(Juan 3, 16-18) CUANDO contemplo el cielo, obra de tus dedos, la Luna y las estrellas que has creado, un sentimiento de paz y de confianza profunda me inunda.
Cuando escucho el susurro del viento en las hojas de los árboles, callo tanto ruido vano y escucho tu silencio… todo adquiere otra profundidad, otra perspectiva. Soy como el vino que alegra, como el amor que emborracha: ¡rompe las cadenas de tus prejuicios!; ¡rompe con tus antiguas cobardías y vive desde la entrega!
¡Qué grande, qué inmenso eres, Señor! ¡Eres grande y misericordioso!
Cada niño recién nacido, cada adolescente que se enamora, cada padre y cada madre que mira a sus hijos, me hablan de Ti. Cada enfermo que profundiza su fe, cada persona que se preocupa por los más pobres, me muestran tu rostro.

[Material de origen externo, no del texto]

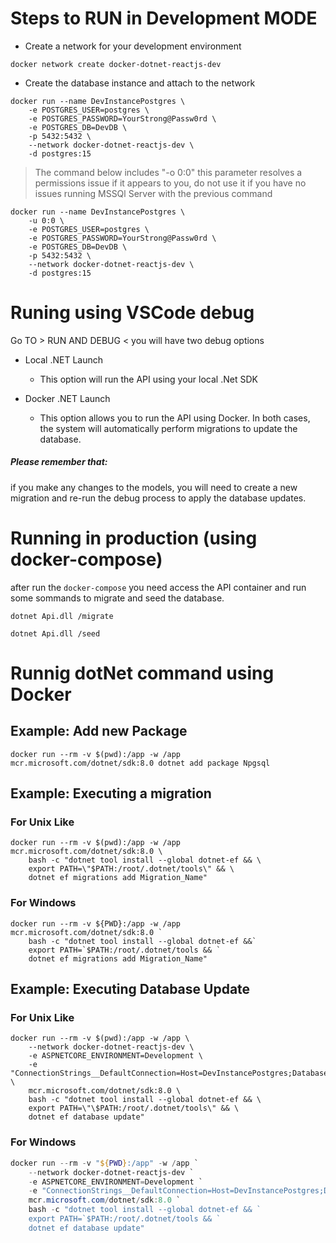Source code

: # Steps to RUN in Development MODE

- Create a network for your development environment


```shell
docker network create docker-dotnet-reactjs-dev

```

- Create the database instance and attach to the network

```shell
docker run --name DevInstancePostgres \
    -e POSTGRES_USER=postgres \
    -e POSTGRES_PASSWORD=YourStrong@Passw0rd \
    -e POSTGRES_DB=DevDB \
    -p 5432:5432 \
    --network docker-dotnet-reactjs-dev \
    -d postgres:15
```
> The command below includes "-o 0:0" this parameter resolves a permissions issue if it appears to you, do not use it if you have no issues running MSSQl Server with the previous command

```shell
docker run --name DevInstancePostgres \
    -u 0:0 \
    -e POSTGRES_USER=postgres \
    -e POSTGRES_PASSWORD=YourStrong@Passw0rd \
    -e POSTGRES_DB=DevDB \
    -p 5432:5432 \
    --network docker-dotnet-reactjs-dev \
    -d postgres:15
```

# Runing using VSCode debug

Go TO > RUN AND DEBUG <  you will have two debug options

- Local .NET Launch
     - This option will run the API using your local .Net SDK

- Docker .NET Launch
     - This option allows you to run the API using Docker. In both cases, the system will automatically perform migrations to update the database.

##### Please remember that: 
if you make any changes to the models, you will need to create a new migration and re-run the debug process to apply the database updates.

# Running in production (using docker-compose)

after run the `docker-compose` you need access the API container and run some sommands to migrate and seed the database.

```shell
dotnet Api.dll /migrate
```

```shell
dotnet Api.dll /seed
```

# Runnig dotNet command using Docker

## Example: Add new Package

```shell
docker run --rm -v $(pwd):/app -w /app mcr.microsoft.com/dotnet/sdk:8.0 dotnet add package Npgsql
```

## Example: Executing a migration

### For Unix Like
```shell
docker run --rm -v $(pwd):/app -w /app mcr.microsoft.com/dotnet/sdk:8.0 \
    bash -c "dotnet tool install --global dotnet-ef && \
    export PATH=\"$PATH:/root/.dotnet/tools\" && \
    dotnet ef migrations add Migration_Name"
```

### For Windows
```shell
docker run --rm -v ${PWD}:/app -w /app mcr.microsoft.com/dotnet/sdk:8.0 `
    bash -c "dotnet tool install --global dotnet-ef &&`
    export PATH=`$PATH:/root/.dotnet/tools && `
    dotnet ef migrations add Migration_Name"
```

## Example: Executing Database Update

### For Unix Like
```shell
docker run --rm -v $(pwd):/app -w /app \
    --network docker-dotnet-reactjs-dev \
    -e ASPNETCORE_ENVIRONMENT=Development \
    -e "ConnectionStrings__DefaultConnection=Host=DevInstancePostgres;Database=DevDB;Username=postgres;Password=YourStrong@Passw0rd;Port=5432" \
    mcr.microsoft.com/dotnet/sdk:8.0 \
    bash -c "dotnet tool install --global dotnet-ef && \
    export PATH=\"\$PATH:/root/.dotnet/tools\" && \
    dotnet ef database update"
```

### For Windows
```powershell
docker run --rm -v "${PWD}:/app" -w /app `
    --network docker-dotnet-reactjs-dev `
    -e ASPNETCORE_ENVIRONMENT=Development `
    -e "ConnectionStrings__DefaultConnection=Host=DevInstancePostgres;Database=DevDB;Username=postgres;Password=YourStrong@Passw0rd;Port=5432" `
    mcr.microsoft.com/dotnet/sdk:8.0 `
    bash -c "dotnet tool install --global dotnet-ef && `
    export PATH=`$PATH:/root/.dotnet/tools && `
    dotnet ef database update"
```
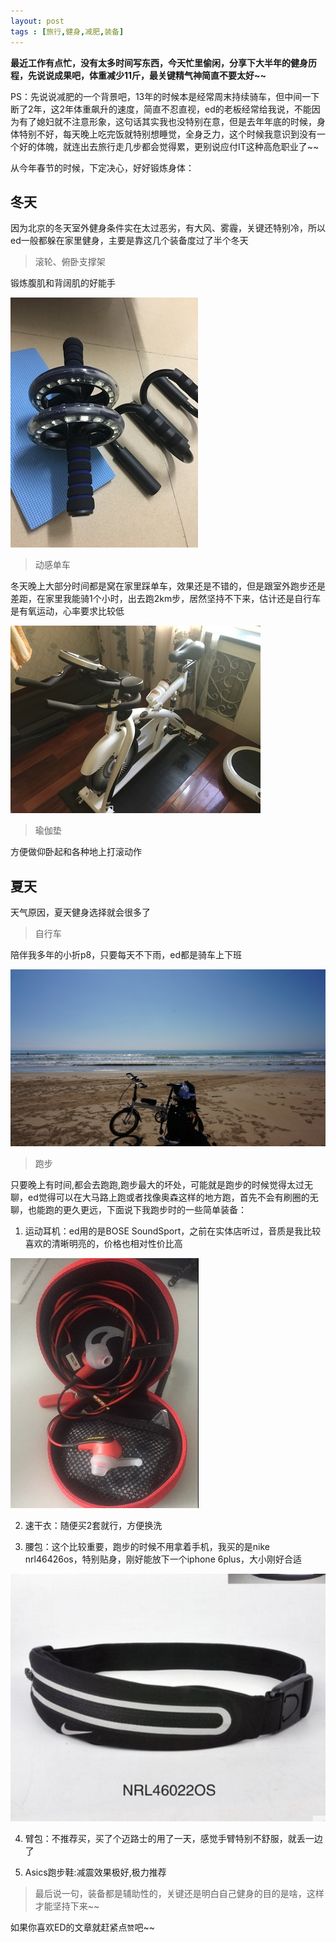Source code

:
 ```yaml
---
layout: post
tags : [旅行,健身,减肥,装备]
---
```


**最近工作有点忙，没有太多时间写东西，今天忙里偷闲，分享下大半年的健身历程，先说说成果吧，体重减少11斤，最关键精气神简直不要太好~~**

PS：先说说减肥的一个背景吧，13年的时候本是经常周末持续骑车，但中间一下断了2年，这2年体重飙升的速度，简直不忍直视，ed的老板经常给我说，不能因为有了媳妇就不注意形象，这句话其实我也没特别在意，但是去年年底的时候，身体特别不好，每天晚上吃完饭就特别想睡觉，全身乏力，这个时候我意识到没有一个好的体魄，就连出去旅行走几步都会觉得累，更别说应付IT这种高危职业了~~

从今年春节的时候，下定决心，好好锻炼身体：

## 冬天

因为北京的冬天室外健身条件实在太过恶劣，有大风、雾霾，关键还特别冷，所以ed一般都躲在家里健身，主要是靠这几个装备度过了半个冬天

> 滚轮、俯卧支撑架

锻炼腹肌和背阔肌的好能手

<img class='pic' src='/assets/articles/2016-09-07/gunlun.jpg' />

> 动感单车

冬天晚上大部分时间都是窝在家里踩单车，效果还是不错的，但是跟室外跑步还是差距，在家里我能骑1个小时，出去跑2km步，居然坚持不下来，估计还是自行车是有氧运动，心率要求比较低

<img class='pic' src='/assets/articles/2016-09-07/bike.jpg' />

> 瑜伽垫

方便做仰卧起和各种地上打滚动作

## 夏天
天气原因，夏天健身选择就会很多了

> 自行车

陪伴我多年的小折p8，只要每天不下雨，ed都是骑车上下班

<img class='pic' src='/assets/articles/2016-09-07/p8.jpg' />


> 跑步

只要晚上有时间,都会去跑跑,跑步最大的坏处，可能就是跑步的时候觉得太过无聊，ed觉得可以在大马路上跑或者找像奥森这样的地方跑，首先不会有刷圈的无聊，也能跑的更久更远，下面说下我跑步时的一些简单装备：

1. 运动耳机：ed用的是BOSE SoundSport，之前在实体店听过，音质是我比较喜欢的清晰明亮的，价格也相对性价比高

<img class='pic' src='/assets/articles/2016-09-07/erji.jpg' />

2. 速干衣：随便买2套就行，方便换洗

3. 腰包：这个比较重要，跑步的时候不用拿着手机，我买的是nike nrl46426os，特别贴身，刚好能放下一个iphone 6plus，大小刚好合适

<img class='pic' src='/assets/articles/2016-09-07/bag.png' />

4. 臂包：不推荐买，买了个迈路士的用了一天，感觉手臂特别不舒服，就丢一边了

5. Asics跑步鞋:减震效果极好,极力推荐


> 最后说一句，装备都是辅助性的，关键还是明白自己健身的目的是啥，这样才能坚持下来~~


如果你喜欢ED的文章就赶紧点`赞`吧~~
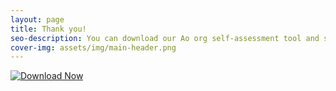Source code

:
 ```yaml
---
layout: page
title: Thank you!
seo-description: You can download our Ao org self-assessment tool and see where you are at with your Salesforce journey.
cover-img: assets/img/main-header.png 
---
```

<meta name="googlebot" content="noindex">


<a href="https://aocollab.tech/assets/ao-self-assessment-tool.pdf" download><img src="https://aocollab.tech/assets/icons/download-button.png" alt="Download Now"></a>

<br/>
<br/>
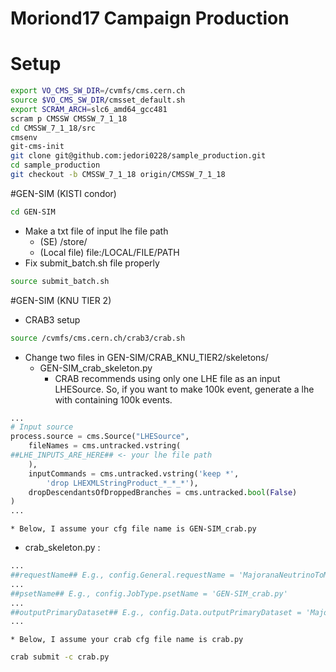 Moriond17 Campaign Production
====

# Setup
```bash
export VO_CMS_SW_DIR=/cvmfs/cms.cern.ch
source $VO_CMS_SW_DIR/cmsset_default.sh
export SCRAM_ARCH=slc6_amd64_gcc481
scram p CMSSW CMSSW_7_1_18
cd CMSSW_7_1_18/src
cmsenv
git-cms-init
git clone git@github.com:jedori0228/sample_production.git
cd sample_production
git checkout -b CMSSW_7_1_18 origin/CMSSW_7_1_18
```

#GEN-SIM (KISTI condor)
```bash
cd GEN-SIM
```
* Make a txt file of input lhe file path
  * (SE)  /store/<SOMEWHERE>
  * (Local file) file:/LOCAL/FILE/PATH
* Fix submit_batch.sh file properly
```bash
source submit_batch.sh
```

#GEN-SIM (KNU TIER 2)
* CRAB3 setup
```bash
source /cvmfs/cms.cern.ch/crab3/crab.sh
```

* Change two files in GEN-SIM/CRAB_KNU_TIER2/skeletons/
  * GEN-SIM_crab_skeleton.py
    * CRAB recommends using only one LHE file as an input LHESource. So, if you want to make 100k event, generate a lhe with containing 100k events.
```python
...
# Input source
process.source = cms.Source("LHESource",
    fileNames = cms.untracked.vstring(
##LHE_INPUTS_ARE_HERE## <- your lhe file path
    ),
    inputCommands = cms.untracked.vstring('keep *', 
        'drop LHEXMLStringProduct_*_*_*'),
    dropDescendantsOfDroppedBranches = cms.untracked.bool(False)
)
...
```

    * Below, I assume your cfg file name is GEN-SIM_crab.py
  * crab_skeleton.py : 
```python
...
##requestName## E.g., config.General.requestName = 'MajoranaNeutrinoToMuMuMu_M-40_CMSSW_7_1_18_GEN-SIM'
...
##psetName## E.g., config.JobType.psetName = 'GEN-SIM_crab.py'
...
##outputPrimaryDataset## E.g., config.Data.outputPrimaryDataset = 'MajoranaNeutrinoToMuMuMu_M-40'
...
```

    * Below, I assume your crab cfg file name is crab.py
```bash
crab submit -c crab.py
```
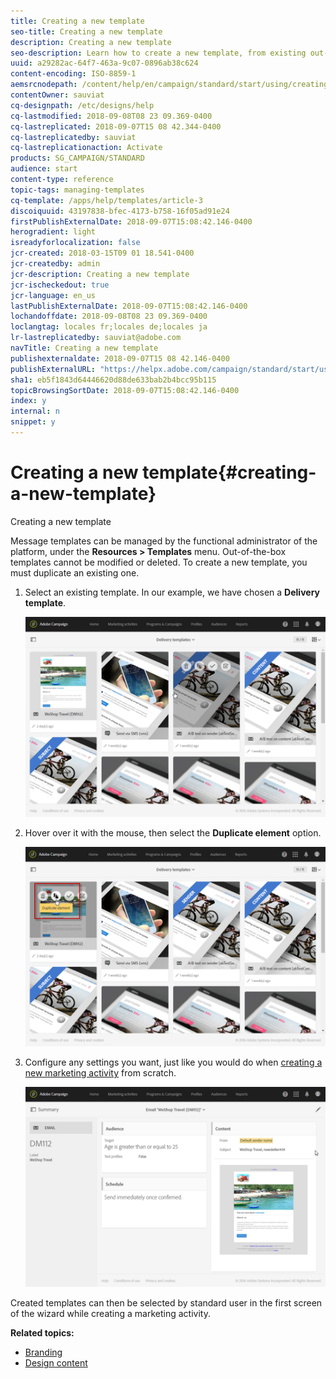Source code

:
 ```yaml
---
title: Creating a new template
seo-title: Creating a new template
description: Creating a new template
seo-description: Learn how to create a new template, from existing out-of-box activity templates for email, SMS, push notification deliveries, etc.
uuid: a29282ac-64f7-463a-9c07-0896ab38c624
content-encoding: ISO-8859-1
aemsrcnodepath: /content/help/en/campaign/standard/start/using/creating-a-new-template
contentOwner: sauviat
cq-designpath: /etc/designs/help
cq-lastmodified: 2018-09-08T08 23 09.369-0400
cq-lastreplicated: 2018-09-07T15 08 42.344-0400
cq-lastreplicatedby: sauviat
cq-lastreplicationaction: Activate
products: SG_CAMPAIGN/STANDARD
audience: start
content-type: reference
topic-tags: managing-templates
cq-template: /apps/help/templates/article-3
discoiquuid: 43197838-bfec-4173-b758-16f05ad91e24
firstPublishExternalDate: 2018-09-07T15:08:42.146-0400
herogradient: light
isreadyforlocalization: false
jcr-created: 2018-03-15T09 01 18.541-0400
jcr-createdby: admin
jcr-description: Creating a new template
jcr-ischeckedout: true
jcr-language: en_us
lastPublishExternalDate: 2018-09-07T15:08:42.146-0400
lochandoffdate: 2018-09-08T08 23 09.369-0400
loclangtag: locales fr;locales de;locales ja
lr-lastreplicatedby: sauviat@adobe.com
navTitle: Creating a new template
publishexternaldate: 2018-09-07T15 08 42.146-0400
publishExternalURL: "https://helpx.adobe.com/campaign/standard/start/using/creating-a-new-template.html"
sha1: eb5f1843d64446620d88de633bab2b4bcc95b115
topicBrowsingSortDate: 2018-09-07T15:08:42.146-0400
index: y
internal: n
snippet: y
---
```


# Creating a new template{#creating-a-new-template}

Creating a new template

Message templates can be managed by the functional administrator of the platform, under the **Resources > Templates** menu. Out-of-the-box templates cannot be modified or deleted. To create a new template, you must duplicate an existing one.

1. Select an existing template. In our example, we have chosen a **Delivery template**.

   ![](assets/template_2.png)

1. Hover over it with the mouse, then select the **Duplicate element** option.

   ![](assets/template_3.png)

1. Configure any settings you want, just like you would do when [creating a new marketing activity](../../start/using/marketing-activities.md#creating-a-marketing-activity) from scratch.

   ![](assets/template_4.png)

Created templates can then be selected by standard user in the first screen of the wizard while creating a marketing activity.

**Related topics:**

* [Branding](../../administration/using/branding.md)
* [Design content](../../designing/using/about-email-content-design.md)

¡Eres grande y misericordioso!
¿Quién eres, que te entregas a nuestro corazón, siendo tan inmenso?¿Quién eres, que te duelen nuestros sufrimientos y las injusticias que cometen los hombres unos con otros? ¿Quién eres, que te entregaste a la cruz siendo la luz y la vida?
¡Eres grande y misericordioso!
Cuando no me preocupo de ponerte nombre, sé quién eres. Cuando intento nombrarte, cada palabra, golpe de viento, es pobreza y traición.
¡Qué grande y misericordioso eres, Señor!